RECORDED INFORMATION ▸
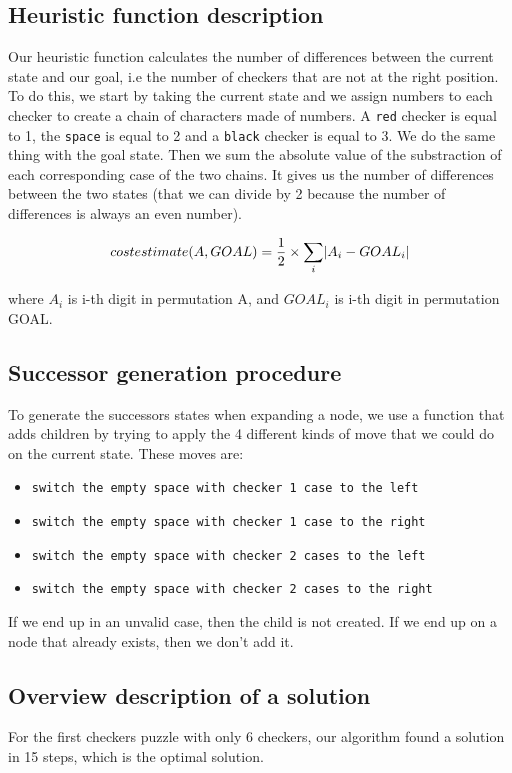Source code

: \documentclass{article}
\begin{document}
\subsection{Heuristic function description}
Our heuristic function calculates the number of differences between the current
state and our goal, i.e the number of checkers that are not at the right
position.
To do this, we start by taking the current state and we assign numbers to each
checker to create a chain of characters made of numbers. A \texttt{red} checker
is equal to 1, the \texttt{space} is equal to 2 and a \texttt{black} checker is
equal to 3. We do the same thing with the goal state. Then we sum the absolute
value of the substraction of each corresponding case of the two chains. It gives
us the number of differences between the two states (that we can divide by 2
because the number of differences is always an even number).

\[
cost estimate (A, GOAL) = \frac{1}{2} \times \sum_i \lvert A_i - GOAL_i\rvert
\]

where $A_i$ is i-th digit in permutation A, and $GOAL_i$ is i-th
digit in permutation GOAL. 

\subsection{Successor generation procedure}
To generate the successors states when expanding a node, we use a function that
adds children by trying to apply the 4 different kinds of move that we could do
on the current state. These moves are:
\begin{itemize}
  \item \texttt{switch the empty space with checker 1 case to the left}
  \item \texttt{switch the empty space with checker 1 case to the right}
  \item \texttt{switch the empty space with checker 2 cases to the left}
  \item \texttt{switch the empty space with checker 2 cases to the right}
\end{itemize}


If we end up in an unvalid case, then the child is not created.
If we end up on a node that already exists, then we don't add it.

\subsection{Overview description of a solution}
For the first checkers puzzle with only 6 checkers, our algorithm found a
solution in 15 steps, which is the optimal solution.
\end{document}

REQUIRED ACTION ▸ Repeat the records word for word, skipping pictures.

ANSWER BELOW ▸
Source code

: \documentclass{article}
\begin{document}
\subsection{Heuristic function description}
Our heuristic function calculates the number of differences between the current
state and our goal, i.e the number of checkers that are not at the right
position.
To do this, we start by taking the current state and we assign numbers to each
checker to create a chain of characters made of numbers. A \texttt{red} checker
is equal to 1, the \texttt{space} is equal to 2 and a \texttt{black} checker is
equal to 3. We do the same thing with the goal state. Then we sum the absolute
value of the substraction of each corresponding case of the two chains. It gives
us the number of differences between the two states (that we can divide by 2
because the number of differences is always an even number).

\[
cost estimate (A, GOAL) = \frac{1}{2} \times \sum_i \lvert A_i - GOAL_i\rvert
\]

where $A_i$ is i-th digit in permutation A, and $GOAL_i$ is i-th
digit in permutation GOAL. 

\subsection{Successor generation procedure}
To generate the successors states when expanding a node, we use a function that
adds children by trying to apply the 4 different kinds of move that we could do
on the current state. These moves are:
\begin{itemize}
  \item \texttt{switch the empty space with checker 1 case to the left}
  \item \texttt{switch the empty space with checker 1 case to the right}
  \item \texttt{switch the empty space with checker 2 cases to the left}
  \item \texttt{switch the empty space with checker 2 cases to the right}
\end{itemize}


If we end up in an unvalid case, then the child is not created.
If we end up on a node that already exists, then we don't add it.

\subsection{Overview description of a solution}
For the first checkers puzzle with only 6 checkers, our algorithm found a
solution in 15 steps, which is the optimal solution.
\end{document}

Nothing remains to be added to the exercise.